I think the planning for others things comes about as often the odd few shared lessons may be given to someone who is a non specialist. This then means that the specialist ends up picking up the slack. I also think teachers can be very pernickety about things being done right. I am a bit like this so this often means I end up doing too much.

Mississipi71 · 14/08/2022 14:56

@hoglethotel yes, but I am responding to a poster, who has never been in teaching and is coming from the criticising angle. Easy to do when you have no idea, as I said.

Chunkymonkey123 · 14/08/2022 14:57

I have been 0.6 for the past 5 years. I teach all my own groups, the lessons are just timetabled for the days I’m there. You do have to do parents evenings but reports etc should be less as you are teaching less hours. I never work on my two days off. I just be might be lucky based on the messages on here 🤷‍♀️

hoglethotel · 14/08/2022 15:00

@cansu

But surely, in the case of non specialists, that's what the HOD / HOF is paid for?

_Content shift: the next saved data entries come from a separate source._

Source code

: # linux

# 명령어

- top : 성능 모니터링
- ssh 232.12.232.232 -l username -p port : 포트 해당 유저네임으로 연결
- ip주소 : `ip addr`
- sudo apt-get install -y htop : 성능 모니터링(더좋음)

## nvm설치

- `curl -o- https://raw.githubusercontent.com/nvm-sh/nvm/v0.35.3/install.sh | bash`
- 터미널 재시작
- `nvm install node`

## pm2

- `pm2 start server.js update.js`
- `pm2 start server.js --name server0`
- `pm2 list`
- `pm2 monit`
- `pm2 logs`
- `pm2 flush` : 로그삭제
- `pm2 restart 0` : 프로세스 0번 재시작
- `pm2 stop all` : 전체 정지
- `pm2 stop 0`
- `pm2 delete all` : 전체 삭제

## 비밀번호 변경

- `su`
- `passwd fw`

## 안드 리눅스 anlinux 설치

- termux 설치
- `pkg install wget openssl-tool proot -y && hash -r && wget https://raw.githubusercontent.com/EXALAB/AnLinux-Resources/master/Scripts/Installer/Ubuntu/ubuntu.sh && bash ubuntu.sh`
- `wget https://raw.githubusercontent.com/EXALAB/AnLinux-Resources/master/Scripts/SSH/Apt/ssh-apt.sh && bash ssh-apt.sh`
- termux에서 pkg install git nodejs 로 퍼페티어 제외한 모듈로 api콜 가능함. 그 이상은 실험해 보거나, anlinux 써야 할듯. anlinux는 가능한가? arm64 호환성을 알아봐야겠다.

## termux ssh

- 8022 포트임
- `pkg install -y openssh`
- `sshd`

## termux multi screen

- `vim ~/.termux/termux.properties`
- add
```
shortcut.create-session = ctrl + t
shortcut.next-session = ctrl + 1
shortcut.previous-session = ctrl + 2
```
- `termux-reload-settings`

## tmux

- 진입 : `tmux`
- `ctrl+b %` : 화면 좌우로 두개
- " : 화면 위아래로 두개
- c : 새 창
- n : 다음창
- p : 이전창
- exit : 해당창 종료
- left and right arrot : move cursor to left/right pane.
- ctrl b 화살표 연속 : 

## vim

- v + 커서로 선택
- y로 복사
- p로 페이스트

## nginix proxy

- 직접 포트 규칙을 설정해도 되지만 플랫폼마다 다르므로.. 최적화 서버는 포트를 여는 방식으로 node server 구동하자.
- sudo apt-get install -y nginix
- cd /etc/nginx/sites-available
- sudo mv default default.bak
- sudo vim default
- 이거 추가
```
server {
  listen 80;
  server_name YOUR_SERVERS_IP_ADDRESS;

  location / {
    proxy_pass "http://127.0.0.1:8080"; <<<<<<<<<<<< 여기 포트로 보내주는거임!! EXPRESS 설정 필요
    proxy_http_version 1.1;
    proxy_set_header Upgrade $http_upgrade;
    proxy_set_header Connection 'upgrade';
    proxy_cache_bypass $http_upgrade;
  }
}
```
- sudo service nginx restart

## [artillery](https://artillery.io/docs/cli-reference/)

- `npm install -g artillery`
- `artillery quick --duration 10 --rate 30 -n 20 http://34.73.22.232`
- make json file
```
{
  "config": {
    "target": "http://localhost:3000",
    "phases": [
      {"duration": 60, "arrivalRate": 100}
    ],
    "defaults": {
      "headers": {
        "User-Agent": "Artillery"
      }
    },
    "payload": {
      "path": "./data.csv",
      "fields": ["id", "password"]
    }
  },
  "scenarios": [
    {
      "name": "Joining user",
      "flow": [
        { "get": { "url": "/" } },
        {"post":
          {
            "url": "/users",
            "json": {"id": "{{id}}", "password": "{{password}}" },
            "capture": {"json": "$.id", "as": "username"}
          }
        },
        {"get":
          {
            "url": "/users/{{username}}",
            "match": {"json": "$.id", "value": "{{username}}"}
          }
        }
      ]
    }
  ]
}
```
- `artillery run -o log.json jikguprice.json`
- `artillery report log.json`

I think it's one thing to ask different people to take responsibility for a unit, develop a scheme of work and lessons, teach it and share it with the department as part of their individual targets (particularly if UPS) and have done that lots.... but never expected a teacher to plan for a class they're not teaching.

However, I have been involved in staff disciplinaries / capabilities where teachers have been pulled up on not planning their own lessons, and just using the one on the system without adapting for their class. This wasn't the only issue, but was raised amongst lots of other issues around not doing their job properly.

pink1173 · 14/08/2022 15:11

I love it. I do 0.4 in a school- 2 full days and I also work in adult Ed. My school job is lovely. I have split classes- we all do and therefore parents evenings, reports etc are all shared. I definitely do not feel I have to be working all week and they really respect my other job. Be clear with what you can do. I really enjoy teaching and don’t feel overwhelmed with my job and balancing my home life and teenage children and their needs.